Romanian-born Holocaust survivor Eva Kor, who advocated for forgiveness even for those who carried out the World War II-era atrocities, has died at age 85, her son says.
Kor was in Krakow, Poland, on a trip representing the CANDLES Holocaust Museum and Education Center that she had founded in Terre Haute, Indiana, when she died on July 4.
Kor was a Jewish native of Romania who was sent in 1941 to the Auschwitz concentration camp operated by Nazis in the Polish town of Oswiecim.
Most of her family was killed by the Nazis at the concentration camp. But she and her twin sister survived, although they were subjected to inhumane medical experiments.
After the Soviet army liberated the camp in 1945, the sisters moved to Romania to live with an aunt.
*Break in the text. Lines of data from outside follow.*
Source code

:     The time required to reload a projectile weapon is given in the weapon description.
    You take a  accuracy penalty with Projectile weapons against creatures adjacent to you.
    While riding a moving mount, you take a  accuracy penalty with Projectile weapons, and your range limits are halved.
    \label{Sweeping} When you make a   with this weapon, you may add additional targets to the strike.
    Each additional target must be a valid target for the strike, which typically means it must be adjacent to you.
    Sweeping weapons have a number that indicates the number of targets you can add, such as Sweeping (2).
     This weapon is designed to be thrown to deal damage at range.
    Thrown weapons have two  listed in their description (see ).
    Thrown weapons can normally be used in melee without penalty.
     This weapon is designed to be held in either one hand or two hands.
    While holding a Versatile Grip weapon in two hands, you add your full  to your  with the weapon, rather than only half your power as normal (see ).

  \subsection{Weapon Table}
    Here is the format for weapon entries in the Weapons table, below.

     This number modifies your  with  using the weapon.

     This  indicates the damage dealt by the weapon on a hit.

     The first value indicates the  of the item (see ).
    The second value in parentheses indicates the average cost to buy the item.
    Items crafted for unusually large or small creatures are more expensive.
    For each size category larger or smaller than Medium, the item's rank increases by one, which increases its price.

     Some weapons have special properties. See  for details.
They left for Israel when they were 16, and both served in the army.
Kor, who married a fellow Holocaust survivor, later moved to Indiana, where she lived for more than 30 years.
In 1985, she founded CANDLES, or Children of Auschwitz Nazi Deadly Lab Experiments Survivors to "prevent prejudice and hatred through education about the Holocaust."
She often gave lectures, wrote an autobiography, and appeared in documentaries, usually sharing her message of forgiveness.
Her sister, Miriam Zeiger, died in 1993 of cancer.